Jing Wang, diretor médico do Mount Sinai Integrative Sleep Center, acredita que o quebra-cabeça de um sono melhor pode ser resolvido para a maioria das pessoas se elas souberem o que está na raiz de seus problemas, seja apneia do sono ou problemas psicológicos. Receber instrução em um resort de luxo em vez de em um laboratório do sono de um hospital pode parecer bom, mas o segredo, segundo ela, é o acompanhamento e o seguimento. Sem eles, há pouca chance de mudança duradoura.

“Se você examinar a lista de nossas recomendações de higiene do sono - silêncio, escuridão, relaxar a mente, não pensar nas coisas que o incomodam durante o dia - é fácil para mim dizer”, disse Wang. Mas pode ser difícil para muitas pessoas fazer essas coisas. Dessa forma, o turismo do sono faz sentido porque permite que você “saia do seu ambiente normal e vá para um ambiente que incorpore alguns desses tipos de rotinas saudáveis de sono”, disse Wang.
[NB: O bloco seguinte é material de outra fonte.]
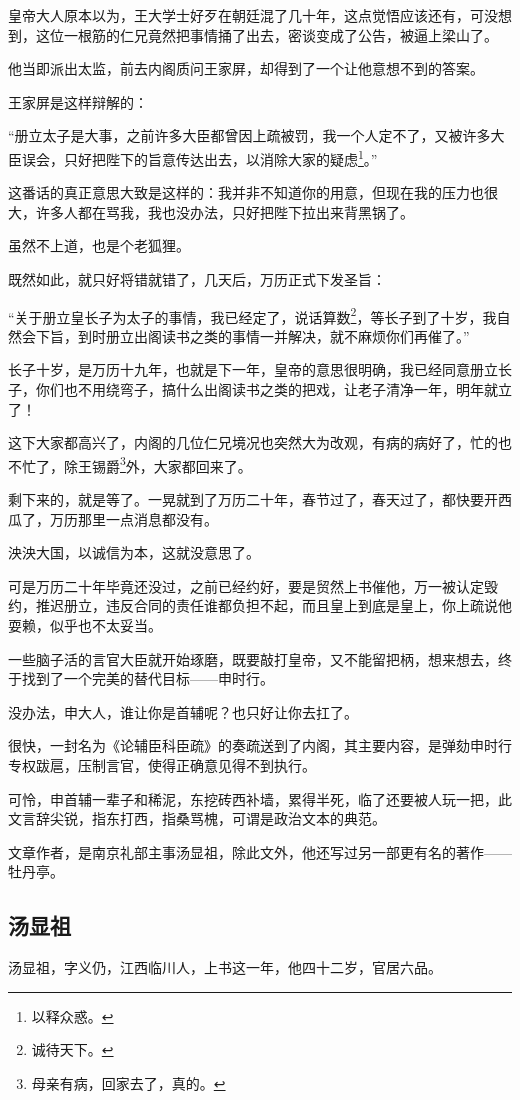 \begin{multicols}{\theparacolNo}
皇帝大人原本以为，王大学士好歹在朝廷混了几十年，这点觉悟应该还有，可没想到，这位一根筋的仁兄竟然把事情捅了出去，密谈变成了公告，被逼上梁山了。

他当即派出太监，前去内阁质问王家屏，却得到了一个让他意想不到的答案。

王家屏是这样辩解的：

“册立太子是大事，之前许多大臣都曾因上疏被罚，我一个人定不了，又被许多大臣误会，只好把陛下的旨意传达出去，以消除大家的疑虑\footnote{以释众惑。}。”

这番话的真正意思大致是这样的：我并非不知道你的用意，但现在我的压力也很大，许多人都在骂我，我也没办法，只好把陛下拉出来背黑锅了。

虽然不上道，也是个老狐狸。

既然如此，就只好将错就错了，几天后，万历正式下发圣旨：

“关于册立皇长子为太子的事情，我已经定了，说话算数\footnote{诚待天下。}，等长子到了十岁，我自然会下旨，到时册立出阁读书之类的事情一并解决，就不麻烦你们再催了。”

长子十岁，是万历十九年，也就是下一年，皇帝的意思很明确，我已经同意册立长子，你们也不用绕弯子，搞什么出阁读书之类的把戏，让老子清净一年，明年就立了！

这下大家都高兴了，内阁的几位仁兄境况也突然大为改观，有病的病好了，忙的也不忙了，除王锡爵\footnote{母亲有病，回家去了，真的。}外，大家都回来了。

剩下来的，就是等了。一晃就到了万历二十年，春节过了，春天过了，都快要开西瓜了，万历那里一点消息都没有。

泱泱大国，以诚信为本，这就没意思了。

可是万历二十年毕竟还没过，之前已经约好，要是贸然上书催他，万一被认定毁约，推迟册立，违反合同的责任谁都负担不起，而且皇上到底是皇上，你上疏说他耍赖，似乎也不太妥当。

一些脑子活的言官大臣就开始琢磨，既要敲打皇帝，又不能留把柄，想来想去，终于找到了一个完美的替代目标——申时行。

没办法，申大人，谁让你是首辅呢？也只好让你去扛了。

很快，一封名为《论辅臣科臣疏》的奏疏送到了内阁，其主要内容，是弹劾申时行专权跋扈，压制言官，使得正确意见得不到执行。

可怜，申首辅一辈子和稀泥，东挖砖西补墙，累得半死，临了还要被人玩一把，此文言辞尖锐，指东打西，指桑骂槐，可谓是政治文本的典范。

文章作者，是南京礼部主事汤显祖，除此文外，他还写过另一部更有名的著作——牡丹亭。

\subsection{汤显祖}
汤显祖，字义仍，江西临川人，上书这一年，他四十二岁，官居六品。


\end{multicols}
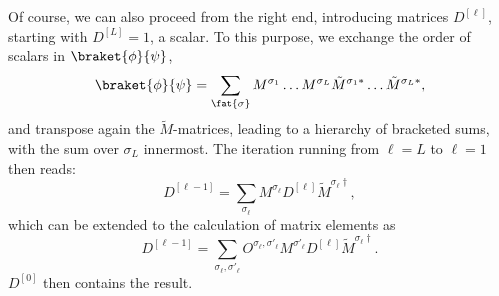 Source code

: Of course, we can also proceed from the right end, introducing matrices $D^{[\ell]}$, starting with
$D^{[L]}=1$, a scalar. To this purpose, we exchange the order of scalars in $\braket{\phi}{\psi}$,
\begin{equation}
\braket{\phi}{\psi} = \sum_{\fat{\sigma}}M^{\sigma_1} \ldots M^{\sigma_L}  \tilde{M}^{\sigma_1*} \ldots \tilde{M}^{\sigma_L*}  ,
\end{equation}
and transpose again the $\tilde{M}$-matrices, leading to a hierarchy of bracketed sums, with the sum over $\sigma_L$ innermost. The iteration running from $\ell=L$ to $\ell=1$ then reads:
\begin{equation}
D^{[\ell-1]} = \sum_{\sigma_\ell}  M^{\sigma_{\ell}} D^{[\ell]} \tilde{M}^{\sigma_{\ell}\dagger} ,
\end{equation}
which can be extended to the calculation of matrix elements as
\begin{equation}
D^{[\ell-1]} = \sum_{\sigma_\ell,\sigma'_\ell}  O^{\sigma_\ell,\sigma'_\ell} M^{\sigma'_{\ell}} D^{[\ell]} \tilde{M}^{\sigma_{\ell}\dagger} .
\end{equation}
$D^{[0]}$ then contains the result.

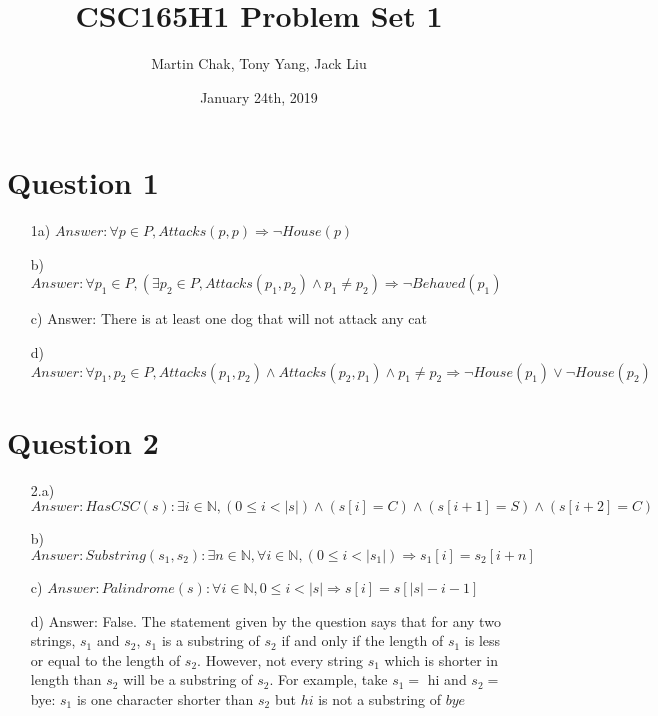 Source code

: \documentclass[20pt]{article}
\title{CSC165H1 Problem Set 1}
\author{Martin Chak, Tony Yang, Jack Liu}
\date{January 24th, 2019}
\begin{document}
\maketitle

\section*{Question 1}

\begin{enumerate}

\item[1a)] $Answer: \forall p  \in  P , Attacks(p,p) \Rightarrow \neg House(p)$

\item[b)] $Answer: \forall p_1  \in  P ,(\exists p_2 \in P ,  Attacks(p_1,p_2)  \land  p_1 \neq p_2 )\Rightarrow \neg Behaved(p_1)$

\item[c)] Answer: There is at least one dog that will not attack any cat

\item[d)] $Answer: \forall p_1, p_2 \in P, Attacks(p_1,p_2)\land Attacks(p_2,p_1) \land p_1 \neq p_2 \Rightarrow \neg House(p_1) \lor \neg House(p_2)$

\end{enumerate}


\newpage
\section*{Question 2}

\begin{enumerate}
\item[2.a)] $Answer: HasCSC(s):\exists i \in\mathbb{N}, (0\leq i < |s|)\wedge (s[i] = C) \land (s[i+1] = S) \land (s[i+2] = C)$

\item[b)] $Answer: Substring(s_1, s_2): \exists n\in\mathbb{N},\forall i\in\mathbb{N},  (0\leq i < |s_1|) \Rightarrow s_1[i] = s_2[i + n]$

\item[c)] $Answer: Palindrome(s): \forall i\in\mathbb{N},0\leq i < |s| \Rightarrow s[i]=s[|s|-i-1]$

\item[d)] Answer: False. The statement given by the question says that for any two strings, $s_1$ and $s_2$, $s_1$ is a substring of $s_2$ if and only if the length of $s_1$ is less or equal to the length of $s_2$. However, not every string $s_1$ which is shorter in length than $s_2$ will be a substring of $s_2$. For example, take $s_1=$ hi and $s_2=$ bye: $s_1$ is one character shorter than $s_2$ but $hi$ is not a substring of $bye$

\end{enumerate}
\end{document}
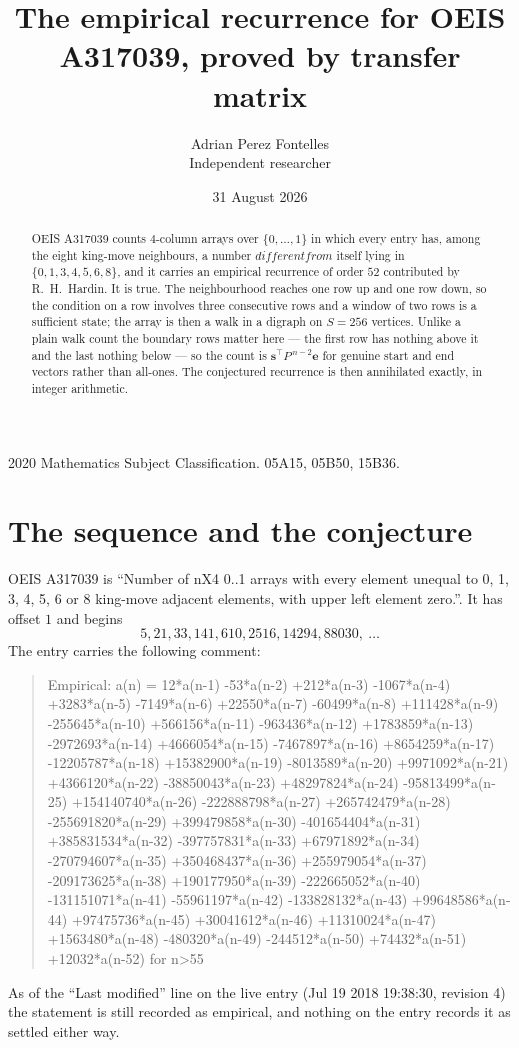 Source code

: \documentclass[11pt,a4paper]{article}
\title{The empirical recurrence for OEIS A317039, proved by transfer matrix}
\author{Adrian Perez Fontelles\\ \small Independent researcher}
\date{31 August 2026}
\theoremstyle{plain}
\theoremstyle{definition}
\begin{document}
\maketitle

\begin{abstract}
OEIS A317039 counts $4$-column arrays over $\{0,\dots,1\}$ in which every entry has,
among the eight king-move neighbours, a number $different from$ itself lying in $\{0,1,3,4,5,6,8\}$, and it carries an empirical
recurrence of order $52$ contributed by R.~H.~Hardin. It is true. The neighbourhood
reaches one row up and one row down, so the condition on a row involves three consecutive
rows and a window of two rows is a sufficient state; the array is then a walk in a digraph
on $S=256$ vertices. Unlike a plain walk count the boundary rows matter here --- the first
row has nothing above it and the last nothing below --- so the count is
$\mathbf{s}^{\!\top}P^{\,n-2}\mathbf{e}$ for genuine start and end vectors rather than
all-ones. The conjectured recurrence is then annihilated exactly, in integer arithmetic.
\end{abstract}

\noindent\small 2020 Mathematics Subject Classification. 05A15, 05B50, 15B36.\normalsize

\section{The sequence and the conjecture}

OEIS A317039 is ``Number of nX4 0..1 arrays with every element unequal to 0, 1, 3, 4, 5, 6 or 8 king-move adjacent elements, with upper left element zero.''. It has offset
$1$ and begins
\[
5, 21, 33, 141, 610, 2516, 14294, 88030,\ \dots
\]
The entry carries the following comment:
\begin{quote}\small
Empirical: a(n) = 12*a(n-1) -53*a(n-2) +212*a(n-3) -1067*a(n-4) +3283*a(n-5) -7149*a(n-6) +22550*a(n-7) -60499*a(n-8) +111428*a(n-9) -255645*a(n-10) +566156*a(n-11) -963436*a(n-12) +1783859*a(n-13) -2972693*a(n-14) +4666054*a(n-15) -7467897*a(n-16) +8654259*a(n-17) -12205787*a(n-18) +15382900*a(n-19) -8013589*a(n-20) +9971092*a(n-21) +4366120*a(n-22) -38850043*a(n-23) +48297824*a(n-24) -95813499*a(n-25) +154140740*a(n-26) -222888798*a(n-27) +265742479*a(n-28) -255691820*a(n-29) +399479858*a(n-30) -401654404*a(n-31) +385831534*a(n-32) -397757831*a(n-33) +67971892*a(n-34) -270794607*a(n-35) +350468437*a(n-36) +255979054*a(n-37) -209173625*a(n-38) +190177950*a(n-39) -222665052*a(n-40) -131151071*a(n-41) -55961197*a(n-42) -133828132*a(n-43) +99648586*a(n-44) +97475736*a(n-45) +30041612*a(n-46) +11310024*a(n-47) +1563480*a(n-48) -480320*a(n-49) -244512*a(n-50) +74432*a(n-51) +12032*a(n-52) for n>55
\end{quote}
As of the ``Last modified'' line on the live entry (Jul 19 2018 19:38:30, revision
4) the statement is still recorded as empirical, and nothing on the entry
records it as settled either way.
\end{document}
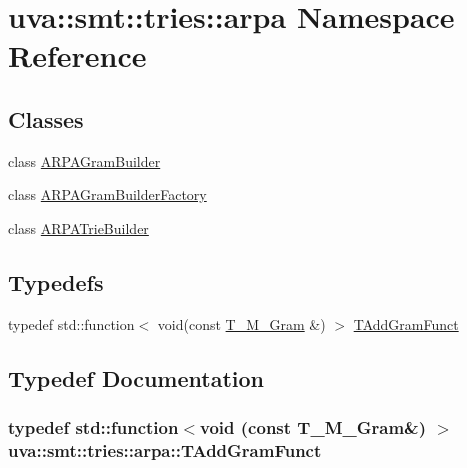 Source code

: \hypertarget{namespaceuva_1_1smt_1_1tries_1_1arpa}{}\section{uva\+:\+:smt\+:\+:tries\+:\+:arpa Namespace Reference}
\label{namespaceuva_1_1smt_1_1tries_1_1arpa}
\subsection*{Classes}
\begin{DoxyCompactItemize}
\item 
class \hyperlink{classuva_1_1smt_1_1tries_1_1arpa_1_1_a_r_p_a_gram_builder}{A\+R\+P\+A\+Gram\+Builder}
\item 
class \hyperlink{classuva_1_1smt_1_1tries_1_1arpa_1_1_a_r_p_a_gram_builder_factory}{A\+R\+P\+A\+Gram\+Builder\+Factory}
\item 
class \hyperlink{classuva_1_1smt_1_1tries_1_1arpa_1_1_a_r_p_a_trie_builder}{A\+R\+P\+A\+Trie\+Builder}
\end{DoxyCompactItemize}
\subsection*{Typedefs}
\begin{DoxyCompactItemize}
\item 
typedef std\+::function$<$ void(const \hyperlink{structuva_1_1smt_1_1tries_1_1mgrams_1_1_t___m___gram}{T\+\_\+\+M\+\_\+\+Gram} \&) $>$ \hyperlink{namespaceuva_1_1smt_1_1tries_1_1arpa_a9af1fc82824b7244f557bc5a265ce3f0}{T\+Add\+Gram\+Funct}
\end{DoxyCompactItemize}


\subsection{Typedef Documentation}
\hypertarget{namespaceuva_1_1smt_1_1tries_1_1arpa_a9af1fc82824b7244f557bc5a265ce3f0}{}
\subsubsection[{T\+Add\+Gram\+Funct}]{\setlength{\rightskip}{0pt plus 5cm}typedef std\+::function$<$void (const {\bf T\+\_\+\+M\+\_\+\+Gram}\&) $>$ {\bf uva\+::smt\+::tries\+::arpa\+::\+T\+Add\+Gram\+Funct}}\label{namespaceuva_1_1smt_1_1tries_1_1arpa_a9af1fc82824b7244f557bc5a265ce3f0}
Da mesma forma, Dzierzewski aponta para uma aflição comum - ficar preso em uma rotina de sono ruim ? que uma estadia curta em um hotel voltado para o sono pode resolver. “Talvez você só precise de um hard reset se estiver preso em uma espiral sem fim. Sono ruim gera sono ruim gera sono ruim”, disse ele. “Se você puder interromper esse ciclo, talvez haja alguma mudança positiva duradoura. Mas sem informações adicionais sobre como você entrou nesse ciclo em primeiro lugar, eu questiono se você terá ou não algum benefício a longo prazo.”

O que nenhum desses hotéis, colchões ou retiros pode fazer é remover permanentemente de sua cama smartphones, crianças chorando, listas de tarefas mentais, pavor existencial e outros ladrões de sono comuns.

E, é claro, nem todo mundo pode pagar R$ 2.467 ou mais para ter uma boa noite de sono.